### Your objective
Please return all the records exactly, with nothing left out.
Start of Material for this task
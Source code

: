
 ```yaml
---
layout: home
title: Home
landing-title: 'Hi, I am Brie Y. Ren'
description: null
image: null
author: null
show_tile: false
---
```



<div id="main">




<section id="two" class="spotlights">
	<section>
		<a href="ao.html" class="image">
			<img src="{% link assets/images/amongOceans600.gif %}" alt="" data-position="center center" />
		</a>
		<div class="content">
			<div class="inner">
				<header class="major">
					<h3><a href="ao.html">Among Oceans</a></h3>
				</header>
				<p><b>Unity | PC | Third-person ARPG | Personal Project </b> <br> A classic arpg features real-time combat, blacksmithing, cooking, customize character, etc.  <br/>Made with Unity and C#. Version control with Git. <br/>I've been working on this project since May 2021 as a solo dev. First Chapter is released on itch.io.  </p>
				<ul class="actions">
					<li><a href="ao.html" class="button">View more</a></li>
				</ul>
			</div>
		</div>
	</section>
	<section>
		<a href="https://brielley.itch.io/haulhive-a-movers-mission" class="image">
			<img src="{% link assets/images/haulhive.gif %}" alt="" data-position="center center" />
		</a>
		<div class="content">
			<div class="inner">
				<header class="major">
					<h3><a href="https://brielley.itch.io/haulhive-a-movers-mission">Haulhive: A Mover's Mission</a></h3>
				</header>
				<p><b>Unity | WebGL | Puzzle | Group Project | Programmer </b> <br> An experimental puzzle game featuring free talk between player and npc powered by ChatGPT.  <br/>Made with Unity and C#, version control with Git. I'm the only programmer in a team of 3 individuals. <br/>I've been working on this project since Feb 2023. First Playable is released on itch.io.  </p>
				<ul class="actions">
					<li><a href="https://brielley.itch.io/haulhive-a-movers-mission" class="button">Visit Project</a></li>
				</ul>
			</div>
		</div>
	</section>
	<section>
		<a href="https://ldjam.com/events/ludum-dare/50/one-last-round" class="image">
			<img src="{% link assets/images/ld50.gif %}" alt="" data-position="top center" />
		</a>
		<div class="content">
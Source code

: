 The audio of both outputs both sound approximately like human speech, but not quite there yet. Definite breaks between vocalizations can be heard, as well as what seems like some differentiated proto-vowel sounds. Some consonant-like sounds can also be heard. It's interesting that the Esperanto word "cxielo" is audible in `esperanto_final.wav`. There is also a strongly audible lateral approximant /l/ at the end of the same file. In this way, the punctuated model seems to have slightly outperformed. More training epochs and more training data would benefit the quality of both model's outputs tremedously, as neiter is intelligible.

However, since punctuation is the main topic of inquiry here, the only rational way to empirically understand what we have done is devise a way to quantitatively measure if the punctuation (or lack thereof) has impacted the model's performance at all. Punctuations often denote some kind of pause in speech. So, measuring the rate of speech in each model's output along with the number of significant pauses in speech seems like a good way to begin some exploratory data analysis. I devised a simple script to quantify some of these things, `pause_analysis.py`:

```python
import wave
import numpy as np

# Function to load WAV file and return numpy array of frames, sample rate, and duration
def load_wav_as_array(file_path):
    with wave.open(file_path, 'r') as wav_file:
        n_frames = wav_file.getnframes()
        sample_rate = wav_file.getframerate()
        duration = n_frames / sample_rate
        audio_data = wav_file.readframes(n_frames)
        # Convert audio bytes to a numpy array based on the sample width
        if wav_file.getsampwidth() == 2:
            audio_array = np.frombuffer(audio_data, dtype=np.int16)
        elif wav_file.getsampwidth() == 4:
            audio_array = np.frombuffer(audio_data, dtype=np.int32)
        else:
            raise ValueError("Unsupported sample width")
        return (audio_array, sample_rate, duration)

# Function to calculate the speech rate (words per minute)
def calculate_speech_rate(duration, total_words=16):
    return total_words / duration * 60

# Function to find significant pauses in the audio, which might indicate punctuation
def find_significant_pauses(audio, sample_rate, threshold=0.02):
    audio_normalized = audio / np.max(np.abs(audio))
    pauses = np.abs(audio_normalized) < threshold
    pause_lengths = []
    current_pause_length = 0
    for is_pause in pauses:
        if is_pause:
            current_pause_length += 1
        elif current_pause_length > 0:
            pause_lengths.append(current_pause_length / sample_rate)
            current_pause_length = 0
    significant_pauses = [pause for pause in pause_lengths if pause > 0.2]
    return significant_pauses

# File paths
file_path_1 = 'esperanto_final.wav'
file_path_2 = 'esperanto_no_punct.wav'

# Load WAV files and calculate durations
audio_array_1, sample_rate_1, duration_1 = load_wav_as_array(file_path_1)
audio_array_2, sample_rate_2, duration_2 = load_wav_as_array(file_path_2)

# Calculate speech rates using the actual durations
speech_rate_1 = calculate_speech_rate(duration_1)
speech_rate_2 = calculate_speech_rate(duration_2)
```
End of Material for this task
### Answer box
Source code

:
 ```yaml
---
layout: home
title: Home
landing-title: 'Hi, I am Brie Y. Ren'
description: null
image: null
author: null
show_tile: false
---
```



<div id="main">




<section id="two" class="spotlights">
	<section>
		<a href="ao.html" class="image">
			<img src="{% link assets/images/amongOceans600.gif %}" alt="" data-position="center center" />
		</a>
		<div class="content">
			<div class="inner">
				<header class="major">
					<h3><a href="ao.html">Among Oceans</a></h3>
				</header>
				<p><b>Unity | PC | Third-person ARPG | Personal Project </b> <br> A classic arpg features real-time combat, blacksmithing, cooking, customize character, etc.  <br/>Made with Unity and C#. Version control with Git. <br/>I've been working on this project since May 2021 as a solo dev. First Chapter is released on itch.io.  </p>
				<ul class="actions">
					<li><a href="ao.html" class="button">View more</a></li>
				</ul>
			</div>
		</div>
	</section>
	<section>
		<a href="https://brielley.itch.io/haulhive-a-movers-mission" class="image">
			<img src="{% link assets/images/haulhive.gif %}" alt="" data-position="center center" />
		</a>
		<div class="content">
			<div class="inner">
				<header class="major">
					<h3><a href="https://brielley.itch.io/haulhive-a-movers-mission">Haulhive: A Mover's Mission</a></h3>
				</header>
				<p><b>Unity | WebGL | Puzzle | Group Project | Programmer </b> <br> An experimental puzzle game featuring free talk between player and npc powered by ChatGPT.  <br/>Made with Unity and C#, version control with Git. I'm the only programmer in a team of 3 individuals. <br/>I've been working on this project since Feb 2023. First Playable is released on itch.io.  </p>
				<ul class="actions">
					<li><a href="https://brielley.itch.io/haulhive-a-movers-mission" class="button">Visit Project</a></li>
				</ul>
			</div>
		</div>
	</section>
	<section>
		<a href="https://ldjam.com/events/ludum-dare/50/one-last-round" class="image">
			<img src="{% link assets/images/ld50.gif %}" alt="" data-position="top center" />
		</a>
		<div class="content">
Source code

: The audio of both outputs both sound approximately like human speech, but not quite there yet. Definite breaks between vocalizations can be heard, as well as what seems like some differentiated proto-vowel sounds. Some consonant-like sounds can also be heard. It's interesting that the Esperanto word "cxielo" is audible in `esperanto_final.wav`. There is also a strongly audible lateral approximant /l/ at the end of the same file. In this way, the punctuated model seems to have slightly outperformed. More training epochs and more training data would benefit the quality of both model's outputs tremedously, as neiter is intelligible.

However, since punctuation is the main topic of inquiry here, the only rational way to empirically understand what we have done is devise a way to quantitatively measure if the punctuation (or lack thereof) has impacted the model's performance at all. Punctuations often denote some kind of pause in speech. So, measuring the rate of speech in each model's output along with the number of significant pauses in speech seems like a good way to begin some exploratory data analysis. I devised a simple script to quantify some of these things, `pause_analysis.py`:

```python
import wave
import numpy as np

# Function to load WAV file and return numpy array of frames, sample rate, and duration
def load_wav_as_array(file_path):
    with wave.open(file_path, 'r') as wav_file:
        n_frames = wav_file.getnframes()
        sample_rate = wav_file.getframerate()
        duration = n_frames / sample_rate
        audio_data = wav_file.readframes(n_frames)
        # Convert audio bytes to a numpy array based on the sample width
        if wav_file.getsampwidth() == 2:
            audio_array = np.frombuffer(audio_data, dtype=np.int16)
        elif wav_file.getsampwidth() == 4:
            audio_array = np.frombuffer(audio_data, dtype=np.int32)
        else:
            raise ValueError("Unsupported sample width")
        return (audio_array, sample_rate, duration)

# Function to calculate the speech rate (words per minute)
def calculate_speech_rate(duration, total_words=16):
    return total_words / duration * 60

# Function to find significant pauses in the audio, which might indicate punctuation
def find_significant_pauses(audio, sample_rate, threshold=0.02):
    audio_normalized = audio / np.max(np.abs(audio))
    pauses = np.abs(audio_normalized) < threshold
    pause_lengths = []
    current_pause_length = 0
    for is_pause in pauses:
        if is_pause:
            current_pause_length += 1
        elif current_pause_length > 0:
            pause_lengths.append(current_pause_length / sample_rate)
            current_pause_length = 0
    significant_pauses = [pause for pause in pause_lengths if pause > 0.2]
    return significant_pauses

# File paths
file_path_1 = 'esperanto_final.wav'
file_path_2 = 'esperanto_no_punct.wav'

# Load WAV files and calculate durations
audio_array_1, sample_rate_1, duration_1 = load_wav_as_array(file_path_1)
audio_array_2, sample_rate_2, duration_2 = load_wav_as_array(file_path_2)

# Calculate speech rates using the actual durations
speech_rate_1 = calculate_speech_rate(duration_1)
speech_rate_2 = calculate_speech_rate(duration_2)
```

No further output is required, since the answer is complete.